» **Exercise description**
The records below must be transcribed precisely and in full.

(Stored dataset items)
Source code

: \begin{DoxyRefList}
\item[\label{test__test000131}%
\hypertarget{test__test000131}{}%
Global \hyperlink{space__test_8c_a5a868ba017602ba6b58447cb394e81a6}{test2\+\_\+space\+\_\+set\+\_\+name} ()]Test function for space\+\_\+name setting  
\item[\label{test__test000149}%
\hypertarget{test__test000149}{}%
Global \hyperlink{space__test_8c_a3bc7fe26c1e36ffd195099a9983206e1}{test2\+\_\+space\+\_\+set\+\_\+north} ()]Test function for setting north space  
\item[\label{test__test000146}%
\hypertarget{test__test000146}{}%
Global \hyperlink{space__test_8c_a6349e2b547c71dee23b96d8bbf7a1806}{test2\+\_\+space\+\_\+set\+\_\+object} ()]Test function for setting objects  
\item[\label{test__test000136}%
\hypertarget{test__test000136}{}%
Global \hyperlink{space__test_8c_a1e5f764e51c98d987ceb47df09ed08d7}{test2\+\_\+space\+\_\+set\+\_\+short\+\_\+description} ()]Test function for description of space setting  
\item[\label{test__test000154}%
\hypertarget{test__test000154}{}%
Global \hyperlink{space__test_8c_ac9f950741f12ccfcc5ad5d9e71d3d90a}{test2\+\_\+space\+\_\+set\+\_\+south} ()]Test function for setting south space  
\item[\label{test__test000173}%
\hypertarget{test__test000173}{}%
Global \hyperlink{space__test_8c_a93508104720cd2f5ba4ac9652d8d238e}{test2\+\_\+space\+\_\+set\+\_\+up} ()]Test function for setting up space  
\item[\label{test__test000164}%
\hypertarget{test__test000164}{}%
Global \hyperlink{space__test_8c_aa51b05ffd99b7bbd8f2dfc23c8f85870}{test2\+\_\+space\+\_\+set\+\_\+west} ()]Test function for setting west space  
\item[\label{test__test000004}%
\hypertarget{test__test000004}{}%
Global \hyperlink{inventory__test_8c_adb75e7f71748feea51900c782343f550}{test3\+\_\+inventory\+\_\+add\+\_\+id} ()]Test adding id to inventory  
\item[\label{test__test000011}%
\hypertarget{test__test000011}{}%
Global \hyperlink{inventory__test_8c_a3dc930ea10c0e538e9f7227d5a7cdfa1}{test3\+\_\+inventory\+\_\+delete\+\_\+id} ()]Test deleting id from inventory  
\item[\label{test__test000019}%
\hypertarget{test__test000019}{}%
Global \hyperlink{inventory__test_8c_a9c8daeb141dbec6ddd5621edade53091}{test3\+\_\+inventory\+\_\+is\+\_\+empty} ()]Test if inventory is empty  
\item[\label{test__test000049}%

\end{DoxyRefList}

» **Task response**
Source code

: \begin{DoxyRefList}
\item[\label{test__test000131}%
\hypertarget{test__test000131}{}%
Global \hyperlink{space__test_8c_a5a868ba017602ba6b58447cb394e81a6}{test2\+\_\+space\+\_\+set\+\_\+name} ()]Test function for space\+\_\+name setting  
\item[\label{test__test000149}%
\hypertarget{test__test000149}{}%
Global \hyperlink{space__test_8c_a3bc7fe26c1e36ffd195099a9983206e1}{test2\+\_\+space\+\_\+set\+\_\+north} ()]Test function for setting north space  
\item[\label{test__test000146}%
\hypertarget{test__test000146}{}%
Global \hyperlink{space__test_8c_a6349e2b547c71dee23b96d8bbf7a1806}{test2\+\_\+space\+\_\+set\+\_\+object} ()]Test function for setting objects  
\item[\label{test__test000136}%
\hypertarget{test__test000136}{}%
Global \hyperlink{space__test_8c_a1e5f764e51c98d987ceb47df09ed08d7}{test2\+\_\+space\+\_\+set\+\_\+short\+\_\+description} ()]Test function for description of space setting  
\item[\label{test__test000154}%
\hypertarget{test__test000154}{}%
Global \hyperlink{space__test_8c_ac9f950741f12ccfcc5ad5d9e71d3d90a}{test2\+\_\+space\+\_\+set\+\_\+south} ()]Test function for setting south space  
\item[\label{test__test000173}%
\hypertarget{test__test000173}{}%
Global \hyperlink{space__test_8c_a93508104720cd2f5ba4ac9652d8d238e}{test2\+\_\+space\+\_\+set\+\_\+up} ()]Test function for setting up space  
\item[\label{test__test000164}%
\hypertarget{test__test000164}{}%
Global \hyperlink{space__test_8c_aa51b05ffd99b7bbd8f2dfc23c8f85870}{test2\+\_\+space\+\_\+set\+\_\+west} ()]Test function for setting west space  
\item[\label{test__test000004}%
\hypertarget{test__test000004}{}%
Global \hyperlink{inventory__test_8c_adb75e7f71748feea51900c782343f550}{test3\+\_\+inventory\+\_\+add\+\_\+id} ()]Test adding id to inventory  
\item[\label{test__test000011}%
\hypertarget{test__test000011}{}%
Global \hyperlink{inventory__test_8c_a3dc930ea10c0e538e9f7227d5a7cdfa1}{test3\+\_\+inventory\+\_\+delete\+\_\+id} ()]Test deleting id from inventory  
\item[\label{test__test000019}%
\hypertarget{test__test000019}{}%
Global \hyperlink{inventory__test_8c_a9c8daeb141dbec6ddd5621edade53091}{test3\+\_\+inventory\+\_\+is\+\_\+empty} ()]Test if inventory is empty  
\item[\label{test__test000049}%

\end{DoxyRefList}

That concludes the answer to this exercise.